Or you could just use a resistor.
You say your problem is reliability? Then let me tell you about the most reliable electrical component ever made: the resistor. They're the only component that can, albeit unreliably, continue to function even after catching fire. Heck, I've seen those beefy sandstone power resistors explode a little and still work, at least until they explode a lot.
But I digress.
Just put some resistors between the 12V buck-boost converter and your 7805. You can parallel several if you like to really spread out the dissipation and give yourself lots of head room. This will be the most reliable, simple, and inexpensive solution.
And, as a bonus, you will almost certainly get better ripple reduction than cascading an additional 780x (7809 in your case).
The 780x series regulators are fairly slow. They have ~60-70dBV of ripple rejection but only if that ripple is 120Hz. I don't know what frequency your dc/dc converter is operating at, but it is almost certainly 100kHz or more, and will have switching harmonics into the MHz. Those will shoot through a slow linear regulator like the 7809 like a bullet shoots through air.
Ok, it's not quite that bad, but I would be surprised if you got more than 40dBV of rejection at 100kHz, and if your buck-boost converter is faster, it could be 20dBV or even worse.
But do you know what you get if you have a resistor in series with a capacitor? A low pass filter! YAY! And if you placed a voltage dropping resistor before your LM7805, you very conveniently have just such a capacitor - the input capacitor for the linear regulator. Sure, the 7805 needs a nice low impedance input, but that's what the capacitor is for. And since you know your maximum load current, you its a trivial matter to size your voltage dropping resistor. Its really just a matter of how much heat you want to dissipate in the resistor(s) vs. in the linear regulator. The nice thing about, say, 1W resistors, is that they don't mind getting hot and will dump that heat with natural convection alone, so I would recommend favoring the resistors when it comes to shedding watts.
I'll just do a quick and dirty example. At 500mA load current, let's drop the voltage to exactly what you'd get with a 7809. To do that, we need a 6Ω resistor. If you want to be really safe, perhaps use 3 18Ω 1W resistors in parallel, then each one will only have to dissipate 500mW. They will drop the voltage to 9V before it even reaches the 7805. If you put a nice fat ceramic directly on the input of the 7805, perhaps a 47µF one or even a fancy 100µF one, in all its 0805 sized glory, you'll solve your problem in a very reliable way, AND have a beefy low pass filter that will give you better ripple rejection than an extra linear regulator ever could, especially at higher frequencies.

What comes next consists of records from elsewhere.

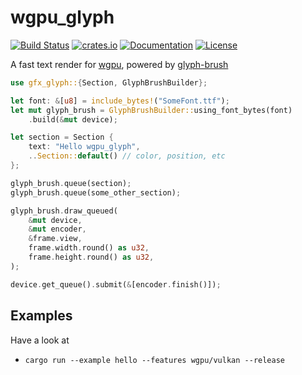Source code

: # wgpu_glyph
[![Build Status](https://travis-ci.org/hecrj/wgpu_glyph.svg?branch=master)](https://travis-ci.org/hecrj/wgpu_glyph)
[![crates.io](https://img.shields.io/crates/v/wgpu_glyph.svg)](https://crates.io/crates/wgpu_glyph)
[![Documentation](https://docs.rs/wgpu_glyph/badge.svg)](https://docs.rs/wgpu_glyph)
[![License](https://img.shields.io/crates/l/wgpu_glyph.svg)](https://github.com/hecrj/wgpu_glyph/blob/master/LICENSE)

A fast text render for [wgpu](https://github.com/gfx-rs/wgpu), powered by
[glyph-brush](https://github.com/alexheretic/glyph-brush/tree/master/glyph-brush)

```rust
use gfx_glyph::{Section, GlyphBrushBuilder};

let font: &[u8] = include_bytes!("SomeFont.ttf");
let mut glyph_brush = GlyphBrushBuilder::using_font_bytes(font)
    .build(&mut device);

let section = Section {
    text: "Hello wgpu_glyph",
    ..Section::default() // color, position, etc
};

glyph_brush.queue(section);
glyph_brush.queue(some_other_section);

glyph_brush.draw_queued(
    &mut device,
    &mut encoder,
    &frame.view,
    frame.width.round() as u32,
    frame.height.round() as u32,
);

device.get_queue().submit(&[encoder.finish()]);
```

## Examples
Have a look at
* `cargo run --example hello --features wgpu/vulkan --release`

And if you really want to clean up the voltage even more, toss in a ferrite bead in series between the resistors and the input capacitor. Ferrite beads are wonderful little critters. Unlike inductors, which might reduce ripple but also radiate some of that energy out as EMI and almost certainly make the situation worse, ferrite beads take high frequency ripple and dissipate it as heat due to core losses. They're best thought of as frequency dependent resistors that only have resistance above certain frequencies. They will aid you a great deal when it comes to cleaning up the analog sections of circuits - now is the best time to start using them!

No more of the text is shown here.